**Task to complete:**
The data below is to be set down again exactly as written.

**Records:**
================================

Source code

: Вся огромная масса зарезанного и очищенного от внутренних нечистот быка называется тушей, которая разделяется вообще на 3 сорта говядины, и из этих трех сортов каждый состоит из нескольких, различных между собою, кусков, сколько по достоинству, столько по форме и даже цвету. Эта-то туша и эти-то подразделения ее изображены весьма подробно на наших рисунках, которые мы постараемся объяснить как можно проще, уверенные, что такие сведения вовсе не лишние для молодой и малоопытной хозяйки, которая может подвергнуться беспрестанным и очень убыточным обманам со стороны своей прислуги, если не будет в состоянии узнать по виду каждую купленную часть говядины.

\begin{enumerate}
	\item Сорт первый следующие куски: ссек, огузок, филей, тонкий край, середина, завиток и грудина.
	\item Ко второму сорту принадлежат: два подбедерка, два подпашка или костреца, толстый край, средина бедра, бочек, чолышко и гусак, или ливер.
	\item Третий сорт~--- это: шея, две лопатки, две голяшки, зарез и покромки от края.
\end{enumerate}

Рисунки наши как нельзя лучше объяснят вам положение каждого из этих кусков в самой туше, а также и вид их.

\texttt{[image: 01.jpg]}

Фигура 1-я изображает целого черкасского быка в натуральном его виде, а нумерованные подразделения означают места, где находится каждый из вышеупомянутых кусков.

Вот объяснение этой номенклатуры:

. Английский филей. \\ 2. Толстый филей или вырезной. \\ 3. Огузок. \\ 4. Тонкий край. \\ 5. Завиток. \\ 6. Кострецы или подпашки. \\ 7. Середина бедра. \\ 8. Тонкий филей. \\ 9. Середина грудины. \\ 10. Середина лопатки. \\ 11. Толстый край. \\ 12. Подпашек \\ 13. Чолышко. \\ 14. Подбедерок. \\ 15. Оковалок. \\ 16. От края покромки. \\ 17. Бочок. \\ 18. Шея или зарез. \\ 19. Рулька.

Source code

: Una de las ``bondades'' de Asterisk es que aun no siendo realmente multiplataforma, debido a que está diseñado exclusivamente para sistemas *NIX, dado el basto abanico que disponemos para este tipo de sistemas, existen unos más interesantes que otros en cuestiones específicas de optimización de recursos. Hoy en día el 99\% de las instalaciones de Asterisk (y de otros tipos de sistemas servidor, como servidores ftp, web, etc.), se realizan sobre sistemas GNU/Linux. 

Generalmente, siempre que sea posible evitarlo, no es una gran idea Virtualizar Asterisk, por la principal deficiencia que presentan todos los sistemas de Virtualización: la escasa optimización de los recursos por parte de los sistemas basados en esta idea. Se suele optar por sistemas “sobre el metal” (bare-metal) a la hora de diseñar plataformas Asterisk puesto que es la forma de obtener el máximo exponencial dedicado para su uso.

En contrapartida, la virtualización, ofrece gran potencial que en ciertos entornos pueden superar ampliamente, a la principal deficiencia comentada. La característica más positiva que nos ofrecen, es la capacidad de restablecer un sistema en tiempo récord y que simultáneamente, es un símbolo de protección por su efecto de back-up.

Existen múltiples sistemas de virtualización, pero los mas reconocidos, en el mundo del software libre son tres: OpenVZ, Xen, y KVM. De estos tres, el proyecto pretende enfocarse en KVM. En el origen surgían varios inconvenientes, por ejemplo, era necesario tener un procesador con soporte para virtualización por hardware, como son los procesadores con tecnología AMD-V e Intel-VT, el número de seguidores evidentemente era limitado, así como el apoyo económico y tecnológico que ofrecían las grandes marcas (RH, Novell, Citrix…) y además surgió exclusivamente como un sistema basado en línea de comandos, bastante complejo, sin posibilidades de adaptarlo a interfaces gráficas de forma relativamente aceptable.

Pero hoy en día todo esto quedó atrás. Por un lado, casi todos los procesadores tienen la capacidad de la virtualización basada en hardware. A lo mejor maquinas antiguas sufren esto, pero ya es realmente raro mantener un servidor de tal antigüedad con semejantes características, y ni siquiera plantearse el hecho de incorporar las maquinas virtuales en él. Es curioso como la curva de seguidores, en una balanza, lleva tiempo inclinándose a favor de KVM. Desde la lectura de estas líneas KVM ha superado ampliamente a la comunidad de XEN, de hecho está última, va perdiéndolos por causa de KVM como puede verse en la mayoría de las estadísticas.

================================

**Solution to this problem:**
Source code

: Вся огромная масса зарезанного и очищенного от внутренних нечистот быка называется тушей, которая разделяется вообще на 3 сорта говядины, и из этих трех сортов каждый состоит из нескольких, различных между собою, кусков, сколько по достоинству, столько по форме и даже цвету. Эта-то туша и эти-то подразделения ее изображены весьма подробно на наших рисунках, которые мы постараемся объяснить как можно проще, уверенные, что такие сведения вовсе не лишние для молодой и малоопытной хозяйки, которая может подвергнуться беспрестанным и очень убыточным обманам со стороны своей прислуги, если не будет в состоянии узнать по виду каждую купленную часть говядины.

\begin{enumerate}
	\item Сорт первый следующие куски: ссек, огузок, филей, тонкий край, середина, завиток и грудина.
	\item Ко второму сорту принадлежат: два подбедерка, два подпашка или костреца, толстый край, средина бедра, бочек, чолышко и гусак, или ливер.
	\item Третий сорт~--- это: шея, две лопатки, две голяшки, зарез и покромки от края.
\end{enumerate}

Рисунки наши как нельзя лучше объяснят вам положение каждого из этих кусков в самой туше, а также и вид их.

\texttt{[image: 01.jpg]}

Фигура 1-я изображает целого черкасского быка в натуральном его виде, а нумерованные подразделения означают места, где находится каждый из вышеупомянутых кусков.

Вот объяснение этой номенклатуры:

. Английский филей. \\ 2. Толстый филей или вырезной. \\ 3. Огузок. \\ 4. Тонкий край. \\ 5. Завиток. \\ 6. Кострецы или подпашки. \\ 7. Середина бедра. \\ 8. Тонкий филей. \\ 9. Середина грудины. \\ 10. Середина лопатки. \\ 11. Толстый край. \\ 12. Подпашек \\ 13. Чолышко. \\ 14. Подбедерок. \\ 15. Оковалок. \\ 16. От края покромки. \\ 17. Бочок. \\ 18. Шея или зарез. \\ 19. Рулька.

Source code

: Una de las ``bondades'' de Asterisk es que aun no siendo realmente multiplataforma, debido a que está diseñado exclusivamente para sistemas *NIX, dado el basto abanico que disponemos para este tipo de sistemas, existen unos más interesantes que otros en cuestiones específicas de optimización de recursos. Hoy en día el 99\% de las instalaciones de Asterisk (y de otros tipos de sistemas servidor, como servidores ftp, web, etc.), se realizan sobre sistemas GNU/Linux. 

Generalmente, siempre que sea posible evitarlo, no es una gran idea Virtualizar Asterisk, por la principal deficiencia que presentan todos los sistemas de Virtualización: la escasa optimización de los recursos por parte de los sistemas basados en esta idea. Se suele optar por sistemas “sobre el metal” (bare-metal) a la hora de diseñar plataformas Asterisk puesto que es la forma de obtener el máximo exponencial dedicado para su uso.

En contrapartida, la virtualización, ofrece gran potencial que en ciertos entornos pueden superar ampliamente, a la principal deficiencia comentada. La característica más positiva que nos ofrecen, es la capacidad de restablecer un sistema en tiempo récord y que simultáneamente, es un símbolo de protección por su efecto de back-up.

Existen múltiples sistemas de virtualización, pero los mas reconocidos, en el mundo del software libre son tres: OpenVZ, Xen, y KVM. De estos tres, el proyecto pretende enfocarse en KVM. En el origen surgían varios inconvenientes, por ejemplo, era necesario tener un procesador con soporte para virtualización por hardware, como son los procesadores con tecnología AMD-V e Intel-VT, el número de seguidores evidentemente era limitado, así como el apoyo económico y tecnológico que ofrecían las grandes marcas (RH, Novell, Citrix…) y además surgió exclusivamente como un sistema basado en línea de comandos, bastante complejo, sin posibilidades de adaptarlo a interfaces gráficas de forma relativamente aceptable.

Pero hoy en día todo esto quedó atrás. Por un lado, casi todos los procesadores tienen la capacidad de la virtualización basada en hardware. A lo mejor maquinas antiguas sufren esto, pero ya es realmente raro mantener un servidor de tal antigüedad con semejantes características, y ni siquiera plantearse el hecho de incorporar las maquinas virtuales en él. Es curioso como la curva de seguidores, en una balanza, lleva tiempo inclinándose a favor de KVM. Desde la lectura de estas líneas KVM ha superado ampliamente a la comunidad de XEN, de hecho está última, va perdiéndolos por causa de KVM como puede verse en la mayoría de las estadísticas.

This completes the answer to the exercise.